Comment by embedding-shape

Comment by embedding-shape 2 days ago

6 replies

> I run it all the time, token generation is pretty good.

I feel like because you didn't actually talk about prompt processing speed or token/s, you aren't really giving the whole picture here. What is the prompt processing tok/s and the generation tok/s actually like?

storus 2 days ago

I addressed both points - I mentioned you can offload token prefill (the slow part, 9t/s) to DGX Spark. Token generation is at 6t/s which is acceptable.

  • embedding-shape a day ago

    6 tok/sec might be acceptable for a dense model that doesn't do thinking, but for something like DeepSeek 3.2 that does do reasoning, 6 tok/sec isn't acceptable for anything else but async/batched stuff, sadly. Even for a response with just 100 tokens we're talking a minute for it to just write the response, for anything except the smallest of prompts you'll easily be hitting 1000 tokens (600 seconds!).

    Maybe my 6000 Pro spoiled me, but for actual usage, 6 or even 9 tok/sec is too slow for a reasoning/thinking model. To be honest, kind of expected on CPU though. I guess it's cool that it can run on Apple hardware, but it isn't exactly a pleasant experience at least today.

    • storus a day ago

      Dunno, DeepSeek on MacStudio doesn't feel much slower than when using it directly on deepseek.com; 6t/s is still around 24 characters per second which is faster than many people could read. I also have 6000 Pro but you won't fit any large model there and to be able to run DeepSeek R1/3.1/3.2 671B at Q4 you'd need 5-6 of them depending on the communication overhead. MacStudio is the simplest solution to run it locally.

      • embedding-shape 19 hours ago

        > 6t/s is still around 24 characters per second which is faster than many people could read.

        But again, not if you're using thinking/reasoning, which if you want to use this specific model properly, you are. Then you have a huge delay before the actual response comes through.

        > MacStudio is the simplest solution to run it locally.

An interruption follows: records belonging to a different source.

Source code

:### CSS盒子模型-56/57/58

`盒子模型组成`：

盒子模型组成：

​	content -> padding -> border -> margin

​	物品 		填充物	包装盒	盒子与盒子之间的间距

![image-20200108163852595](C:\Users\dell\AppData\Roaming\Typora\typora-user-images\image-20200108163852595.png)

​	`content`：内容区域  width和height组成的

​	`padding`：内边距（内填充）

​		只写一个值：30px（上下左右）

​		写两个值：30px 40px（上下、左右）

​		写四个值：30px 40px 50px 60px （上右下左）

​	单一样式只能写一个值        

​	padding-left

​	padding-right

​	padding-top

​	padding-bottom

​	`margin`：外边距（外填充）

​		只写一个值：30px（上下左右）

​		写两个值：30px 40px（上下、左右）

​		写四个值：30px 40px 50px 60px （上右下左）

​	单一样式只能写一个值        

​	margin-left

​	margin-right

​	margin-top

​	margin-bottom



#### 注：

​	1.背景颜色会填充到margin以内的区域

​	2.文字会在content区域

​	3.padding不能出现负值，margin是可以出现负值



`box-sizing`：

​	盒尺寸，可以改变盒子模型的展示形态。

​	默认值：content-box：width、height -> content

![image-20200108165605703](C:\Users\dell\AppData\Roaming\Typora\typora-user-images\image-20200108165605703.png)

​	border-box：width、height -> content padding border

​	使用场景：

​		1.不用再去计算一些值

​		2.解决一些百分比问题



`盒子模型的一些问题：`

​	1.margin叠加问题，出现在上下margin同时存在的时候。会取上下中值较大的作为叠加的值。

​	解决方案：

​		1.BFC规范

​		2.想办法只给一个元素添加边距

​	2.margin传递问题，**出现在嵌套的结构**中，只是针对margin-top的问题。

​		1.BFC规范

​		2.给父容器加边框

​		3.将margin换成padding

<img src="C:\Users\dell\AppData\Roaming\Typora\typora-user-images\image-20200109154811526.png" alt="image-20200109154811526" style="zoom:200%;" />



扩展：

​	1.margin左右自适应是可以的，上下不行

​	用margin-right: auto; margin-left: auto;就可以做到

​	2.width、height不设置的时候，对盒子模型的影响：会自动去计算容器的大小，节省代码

        Obviously, that's Apple's core value proposition after all :) One does not acquire a state-of-the-art GPU and then expect simple stuff, especially when it's a fairly uncommon and new one. You cannot really be afraid of diving into CUDA code and similar fun rabbit holes. Simply two very different audiences for the two alternatives, and the Apple way is the simpler one, no doubt about it.

  • redrove a day ago

    6t/s will have you pulling your hair out with any deepseek model.